WHAT IS EXPECTED: The records that follow must be repeated exactly, except for their pictures.

Document images with source code:
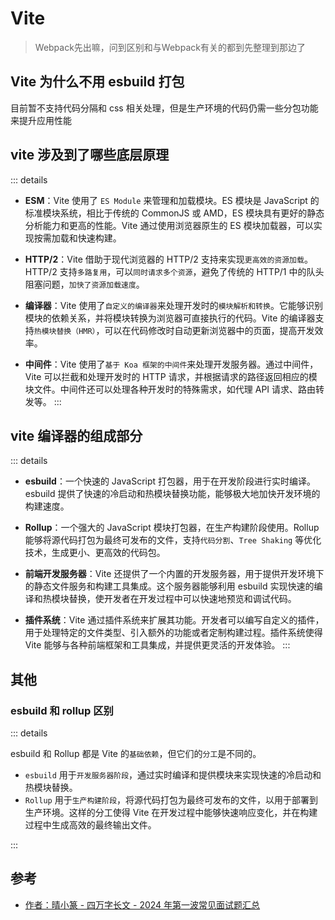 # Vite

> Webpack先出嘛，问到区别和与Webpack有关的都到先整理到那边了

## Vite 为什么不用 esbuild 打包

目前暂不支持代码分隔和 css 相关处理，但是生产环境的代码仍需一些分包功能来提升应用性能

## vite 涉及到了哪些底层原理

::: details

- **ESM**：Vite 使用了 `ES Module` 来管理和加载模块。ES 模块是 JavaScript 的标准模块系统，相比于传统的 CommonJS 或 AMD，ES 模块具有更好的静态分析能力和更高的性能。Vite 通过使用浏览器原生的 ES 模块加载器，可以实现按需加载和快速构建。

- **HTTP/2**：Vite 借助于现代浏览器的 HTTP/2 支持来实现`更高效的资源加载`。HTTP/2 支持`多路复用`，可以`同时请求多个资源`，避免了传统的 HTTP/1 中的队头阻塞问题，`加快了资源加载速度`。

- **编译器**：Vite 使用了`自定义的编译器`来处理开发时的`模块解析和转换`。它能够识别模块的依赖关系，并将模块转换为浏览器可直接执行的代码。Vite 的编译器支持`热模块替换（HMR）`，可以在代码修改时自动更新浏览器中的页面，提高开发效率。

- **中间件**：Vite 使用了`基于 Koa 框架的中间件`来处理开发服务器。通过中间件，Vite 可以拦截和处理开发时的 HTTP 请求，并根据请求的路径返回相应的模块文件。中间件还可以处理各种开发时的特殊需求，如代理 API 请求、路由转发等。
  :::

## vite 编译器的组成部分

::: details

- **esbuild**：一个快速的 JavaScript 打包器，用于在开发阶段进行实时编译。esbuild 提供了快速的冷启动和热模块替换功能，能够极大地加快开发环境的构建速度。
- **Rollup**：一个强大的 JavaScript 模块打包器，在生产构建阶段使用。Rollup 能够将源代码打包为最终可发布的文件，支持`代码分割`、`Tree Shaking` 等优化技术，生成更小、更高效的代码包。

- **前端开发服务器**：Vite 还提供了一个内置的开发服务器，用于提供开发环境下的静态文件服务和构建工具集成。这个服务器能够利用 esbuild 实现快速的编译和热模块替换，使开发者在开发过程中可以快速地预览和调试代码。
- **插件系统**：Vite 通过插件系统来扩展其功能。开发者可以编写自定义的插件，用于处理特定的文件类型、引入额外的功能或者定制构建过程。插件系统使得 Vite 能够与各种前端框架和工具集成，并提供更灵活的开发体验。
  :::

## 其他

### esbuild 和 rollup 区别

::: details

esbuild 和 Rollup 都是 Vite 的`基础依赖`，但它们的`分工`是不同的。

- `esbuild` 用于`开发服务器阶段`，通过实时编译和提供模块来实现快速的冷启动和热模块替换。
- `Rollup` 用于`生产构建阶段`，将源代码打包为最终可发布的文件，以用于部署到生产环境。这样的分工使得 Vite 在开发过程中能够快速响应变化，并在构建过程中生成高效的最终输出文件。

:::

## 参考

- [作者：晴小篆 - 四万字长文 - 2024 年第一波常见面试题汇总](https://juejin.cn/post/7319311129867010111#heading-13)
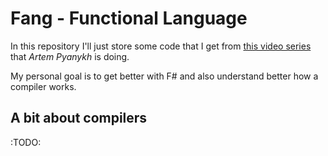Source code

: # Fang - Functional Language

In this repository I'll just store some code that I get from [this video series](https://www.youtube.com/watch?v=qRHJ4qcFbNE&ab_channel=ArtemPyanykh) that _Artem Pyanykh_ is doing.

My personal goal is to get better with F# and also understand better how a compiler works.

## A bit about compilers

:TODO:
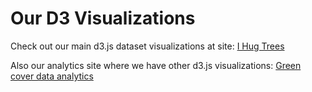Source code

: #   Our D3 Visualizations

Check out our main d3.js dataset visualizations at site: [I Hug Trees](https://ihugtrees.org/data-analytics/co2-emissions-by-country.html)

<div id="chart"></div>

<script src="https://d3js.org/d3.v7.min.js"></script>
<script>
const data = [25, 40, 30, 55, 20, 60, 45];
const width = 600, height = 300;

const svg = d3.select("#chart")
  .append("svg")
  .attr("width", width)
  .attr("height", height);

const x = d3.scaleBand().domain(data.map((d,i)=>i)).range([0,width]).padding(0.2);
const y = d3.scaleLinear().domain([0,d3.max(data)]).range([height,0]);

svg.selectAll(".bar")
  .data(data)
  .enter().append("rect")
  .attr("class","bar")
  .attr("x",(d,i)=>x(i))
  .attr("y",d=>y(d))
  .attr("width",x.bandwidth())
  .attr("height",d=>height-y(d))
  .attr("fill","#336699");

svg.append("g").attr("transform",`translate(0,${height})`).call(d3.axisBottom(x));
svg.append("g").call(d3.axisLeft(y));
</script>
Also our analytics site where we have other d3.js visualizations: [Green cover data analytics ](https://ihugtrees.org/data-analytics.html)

RESULT BELOW:
 # Vite

> Webpack先出嘛，问到区别和与Webpack有关的都到先整理到那边了

## Vite 为什么不用 esbuild 打包

目前暂不支持代码分隔和 css 相关处理，但是生产环境的代码仍需一些分包功能来提升应用性能

## vite 涉及到了哪些底层原理

::: details

- **ESM**：Vite 使用了 `ES Module` 来管理和加载模块。ES 模块是 JavaScript 的标准模块系统，相比于传统的 CommonJS 或 AMD，ES 模块具有更好的静态分析能力和更高的性能。Vite 通过使用浏览器原生的 ES 模块加载器，可以实现按需加载和快速构建。

- **HTTP/2**：Vite 借助于现代浏览器的 HTTP/2 支持来实现`更高效的资源加载`。HTTP/2 支持`多路复用`，可以`同时请求多个资源`，避免了传统的 HTTP/1 中的队头阻塞问题，`加快了资源加载速度`。

- **编译器**：Vite 使用了`自定义的编译器`来处理开发时的`模块解析和转换`。它能够识别模块的依赖关系，并将模块转换为浏览器可直接执行的代码。Vite 的编译器支持`热模块替换（HMR）`，可以在代码修改时自动更新浏览器中的页面，提高开发效率。

- **中间件**：Vite 使用了`基于 Koa 框架的中间件`来处理开发服务器。通过中间件，Vite 可以拦截和处理开发时的 HTTP 请求，并根据请求的路径返回相应的模块文件。中间件还可以处理各种开发时的特殊需求，如代理 API 请求、路由转发等。
  :::

## vite 编译器的组成部分

::: details

- **esbuild**：一个快速的 JavaScript 打包器，用于在开发阶段进行实时编译。esbuild 提供了快速的冷启动和热模块替换功能，能够极大地加快开发环境的构建速度。
- **Rollup**：一个强大的 JavaScript 模块打包器，在生产构建阶段使用。Rollup 能够将源代码打包为最终可发布的文件，支持`代码分割`、`Tree Shaking` 等优化技术，生成更小、更高效的代码包。

- **前端开发服务器**：Vite 还提供了一个内置的开发服务器，用于提供开发环境下的静态文件服务和构建工具集成。这个服务器能够利用 esbuild 实现快速的编译和热模块替换，使开发者在开发过程中可以快速地预览和调试代码。
- **插件系统**：Vite 通过插件系统来扩展其功能。开发者可以编写自定义的插件，用于处理特定的文件类型、引入额外的功能或者定制构建过程。插件系统使得 Vite 能够与各种前端框架和工具集成，并提供更灵活的开发体验。
  :::

## 其他

### esbuild 和 rollup 区别

::: details

esbuild 和 Rollup 都是 Vite 的`基础依赖`，但它们的`分工`是不同的。

- `esbuild` 用于`开发服务器阶段`，通过实时编译和提供模块来实现快速的冷启动和热模块替换。
- `Rollup` 用于`生产构建阶段`，将源代码打包为最终可发布的文件，以用于部署到生产环境。这样的分工使得 Vite 在开发过程中能够快速响应变化，并在构建过程中生成高效的最终输出文件。

:::

## 参考

- [作者：晴小篆 - 四万字长文 - 2024 年第一波常见面试题汇总](https://juejin.cn/post/7319311129867010111#heading-13)
Source code

: # Fang - Functional Language

In this repository I'll just store some code that I get from [this video series](https://www.youtube.com/watch?v=qRHJ4qcFbNE&ab_channel=ArtemPyanykh) that _Artem Pyanykh_ is doing.

My personal goal is to get better with F# and also understand better how a compiler works.

## A bit about compilers

:TODO:
Source code

: #   Our D3 Visualizations

Check out our main d3.js dataset visualizations at site: [I Hug Trees](https://ihugtrees.org/data-analytics/co2-emissions-by-country.html)

<div id="chart"></div>

<script src="https://d3js.org/d3.v7.min.js"></script>
<script>
const data = [25, 40, 30, 55, 20, 60, 45];
const width = 600, height = 300;

const svg = d3.select("#chart")
  .append("svg")
  .attr("width", width)
  .attr("height", height);

const x = d3.scaleBand().domain(data.map((d,i)=>i)).range([0,width]).padding(0.2);
const y = d3.scaleLinear().domain([0,d3.max(data)]).range([height,0]);

svg.selectAll(".bar")
  .data(data)
  .enter().append("rect")
  .attr("class","bar")
  .attr("x",(d,i)=>x(i))
  .attr("y",d=>y(d))
  .attr("width",x.bandwidth())
  .attr("height",d=>height-y(d))
  .attr("fill","#336699");

svg.append("g").attr("transform",`translate(0,${height})`).call(d3.axisBottom(x));
svg.append("g").call(d3.axisLeft(y));
</script>
Also our analytics site where we have other d3.js visualizations: [Green cover data analytics ](https://ihugtrees.org/data-analytics.html)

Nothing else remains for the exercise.